Phantasie, die: Na, na, freche Schülerin! Unter dem Stichwort Phantasie gibt es nichts zu finden, was eine Hexe in Ihrem Alter zu interessieren hat. Also, husch, husch, schnell weiter geblättert! Und sehen Sie zu, dass Sie sich auf Ihre Prüfung vorbereiten. Man wird ein Auge auf Sie haben, Mathilda Pfefferblum-Scheppernase!

„Huch!“ Vor Schreck hatte Mathilda das Buch zugeschlagen. Das war das Problem mit der Hexerei. Die Gegenstände entwickelten nur allzu gern ein Eigenleben. Manche konnten denken und handeln. Und Büchern vom Ministerium für Hexerei und Zauberei war ohnehin nicht zu trauen. Man fühlte sich immerzu von einer fremden Macht beobachtet. Also doch nicht so toll, eine Hexe zu sein...

Phantasie musste jedenfalls eine ganz schlimme Sache sein, die in Hexenkreisen nicht geduldet wurde. Vielleicht war dies auch der Grund, warum Mathilda kein einziger Zauberspruch gelingen mochte: Die dumme Hexe Mathilda Pfefferblum-Scheppernase war an Phantasie erkrankt!

Missmutig wandte sie sich wieder ihrer Hausaufgabe zu. Ein Gewitter herbeirufen, wie sollte das denn funktionieren? Dreizehn Tage Vollmond gab es nunmal nicht. Und woher sollte sie bitte einen Geisterschrank bekommen? Auch das mit dem Zauberspruch stellte für Mathilda ein schier unlösbares Problem dar: Wie sollte man denn diese ominöse Seite 39261 aufblättern, wenn das Buch nur 1350 Seiten zu bieten hatte?

Nur Mut, Mathilda, dachte sie sich.
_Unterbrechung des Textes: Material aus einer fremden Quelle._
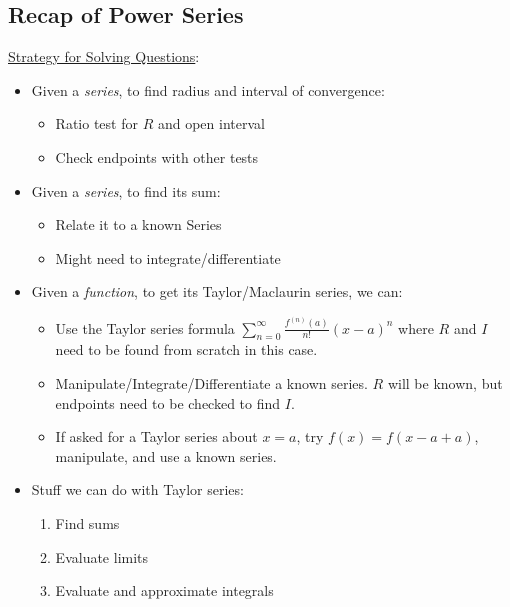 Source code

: \subsection*{Recap of Power Series}
\underline{Strategy for Solving Questions}:
\begin{itemize}
    \item Given a \emph{series}, to find radius and interval of
          convergence:
          \begin{itemize}
              \item Ratio test for $ R $ and open interval
              \item Check endpoints with other tests
          \end{itemize}
    \item Given a \emph{series}, to find its sum:
          \begin{itemize}
              \item Relate it to a known Series
              \item Might need to integrate/differentiate
          \end{itemize}
    \item Given a \emph{function},
          to get its Taylor/Maclaurin series, we can:
          \begin{itemize}
              \item Use the Taylor series formula $ \displaystyle \sum\limits_{n=0}^{\infty}
                        \frac{f^{(n)}(a)}{n!} (x-a)^n $ where $ R $ and $ I $ need to be found from scratch
                    in this case.
              \item Manipulate/Integrate/Differentiate a known series. $ R $ will be known,
                    but endpoints need to be checked to find $ I $.
              \item If asked for a Taylor series about $ x=a $, try $ f(x)=f(x-a+a) $,
                    manipulate, and use a known series.
          \end{itemize}
    \item Stuff we can do with Taylor series:
          \begin{enumerate}[label=(\Roman*)]
              \item Find sums
              \item Evaluate limits
              \item Evaluate and approximate integrals
          \end{enumerate}
\end{itemize}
Vielleicht würde es ja funktionieren, wenn man das Wetterfenster öffnete und die Zornfistel außen aufs Fensterbrett stellte. Gesagt, getan! Am Himmel brauten sich auch schon dunkle Wolken zusammen. Voller Tatendrang schwang die junge Hexe ihren Zauberstab und sprach: „Wolken, Sturm und Blätterwind, Wetter wachs zur Höll´ geschwind!“

Ein Herbstblatt segelte ganz langsam vom Himmel. Dann machte es blubb!, und ein Regentropfen fiel auf Mathildas Nase. Ende der Vorstellung.
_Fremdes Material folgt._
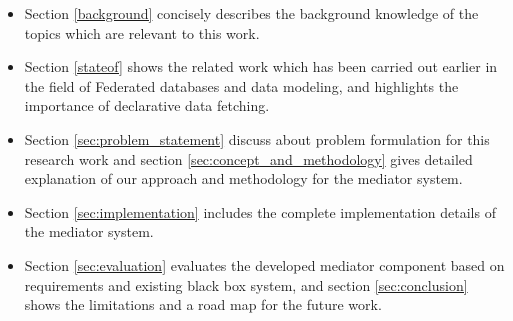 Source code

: 		\begin{itemize}
			\item Section \ref{background} concisely describes the background knowledge of the topics which are relevant to this work.
			\item Section \ref{stateof} shows the related work which has been carried out earlier in the field of Federated databases and data modeling, and highlights the importance of declarative data fetching.
			\item Section \ref{sec:problem_statement} discuss about problem formulation for this research work and section \ref{sec:concept_and_methodology} gives detailed explanation of our approach and methodology for the mediator system.
			\item Section \ref{sec:implementation} includes the complete implementation details of the mediator system.
			\item Section \ref{sec:evaluation} evaluates the developed mediator component based on requirements and existing black box system, and section \ref{sec:conclusion} shows the limitations and a road map for the future work. 
		\end{itemize}

\let\cleardoublepage\clearpage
„Das wird nie etwas“, seufzte sie und schloss das Fenster.

„Oh nein!“

KRACH! SCHEPPER!

Schon war der Blumentopf mit der kostbaren Zornfistel in die Tiefe gestürzt und mit einem lauten Krawumms! in tausend Scherben zersprungen.
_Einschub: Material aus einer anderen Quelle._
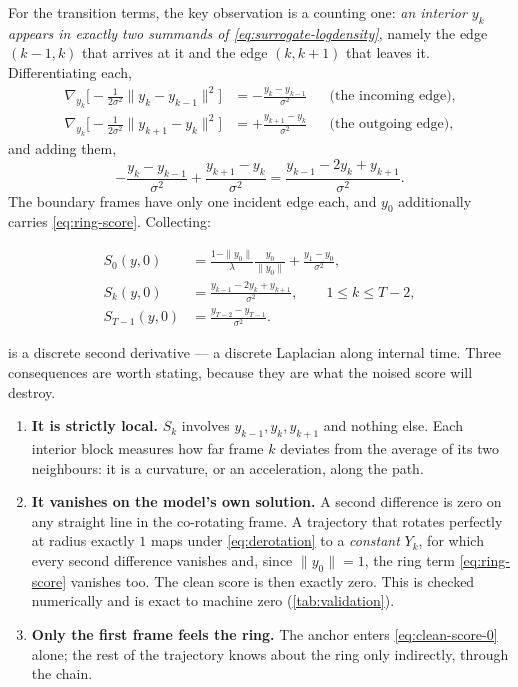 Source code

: \documentclass[11pt,a4paper]{article}
\begin{document}
For the transition terms, the key observation is a counting one: \emph{an interior $y_k$
appears in exactly two summands of \eqref{eq:surrogate-logdensity}}, namely the edge
$(k-1,k)$ that arrives at it and the edge $(k,k+1)$ that leaves it. Differentiating each,
\begin{align}
 \nabla_{y_k}\Big[-\tfrac{1}{2\sigma^2}\|y_k-y_{k-1}\|^2\Big]
 &=-\frac{y_k-y_{k-1}}{\sigma^2}
 &&\text{(the incoming edge),}
 \label{eq:edge-in}\\
 \nabla_{y_k}\Big[-\tfrac{1}{2\sigma^2}\|y_{k+1}-y_k\|^2\Big]
 &=+\frac{y_{k+1}-y_k}{\sigma^2}
 &&\text{(the outgoing edge),}
 \label{eq:edge-out}
\end{align}
and adding them,
\begin{equation}
 -\frac{y_k-y_{k-1}}{\sigma^2}+\frac{y_{k+1}-y_k}{\sigma^2}
 =\frac{y_{k-1}-2y_k+y_{k+1}}{\sigma^2} .
\end{equation}
The boundary frames have only one incident edge each, and $y_0$ additionally carries
\eqref{eq:ring-score}. Collecting:

\begin{keyresult}
\begin{align}
 S_0(y,0)&=\frac{1-\|y_0\|}{\lambda}\frac{y_0}{\|y_0\|}+\frac{y_1-y_0}{\sigma^2},
 \label{eq:clean-score-0}\\
 S_k(y,0)&=\frac{y_{k-1}-2y_k+y_{k+1}}{\sigma^2},\qquad 1\le k\le T-2,
 \label{eq:clean-score-k}\\
 S_{T-1}(y,0)&=\frac{y_{T-2}-y_{T-1}}{\sigma^2}.
 \label{eq:clean-score-T}
\end{align}
\end{keyresult}

 is a discrete second derivative --- a discrete Laplacian along
internal time. Three consequences are worth stating, because they are what the noised score
will destroy.

\begin{enumerate}
\item \textbf{It is strictly local.} $S_k$ involves $y_{k-1},y_k,y_{k+1}$ and nothing else.
      Each interior block measures how far frame $k$ deviates from the average of its two
      neighbours: it is a curvature, or an acceleration, along the path.
\item \textbf{It vanishes on the model's own solution.} A second difference is zero on any
      straight line in the co-rotating frame. A trajectory that rotates perfectly at radius
      exactly $1$ maps under \eqref{eq:derotation} to a \emph{constant} $Y_k$, for which every
      second difference vanishes and, since $\|y_0\|=1$, the ring term \eqref{eq:ring-score}
      vanishes too. The clean score is then exactly zero. This is checked numerically and is
      exact to machine zero (\cref{tab:validation}).
\item \textbf{Only the first frame feels the ring.} The anchor enters
      \eqref{eq:clean-score-0} alone; the rest of the trajectory knows about the ring only
      indirectly, through the chain.
\end{enumerate}
\end{document}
Wahrhaftig, welch eine untalentierte Hexe!

Tja, das war es dann wohl mit der Hexenprüfung. Mathilda bekam einen Wutanfall und raufte sich die kunterbunten Haare.

Da sauste plötzlich ein kleiner glühender Zettel herbei und klebte sich von außen ans nasse Fensterglas. Vorsichtig pflückte sie ihn von der Scheibe. Das Papier war schon halb verbrannt und glühte, fühlte sich aber kalt und nass an. Darauf stand, in leuchtend roten Buchstaben geschrieben:

Walburga Kron

Staatlich geprüfte Hexe und Unke.

Nachhilfe-Unterricht für zweifelnde Hexen.

Schiefe Turmgasse 7

Termine flugs auf diesen Zettel sprechen.

Wenn Besen nicht gehorcht, Abholservice möglich.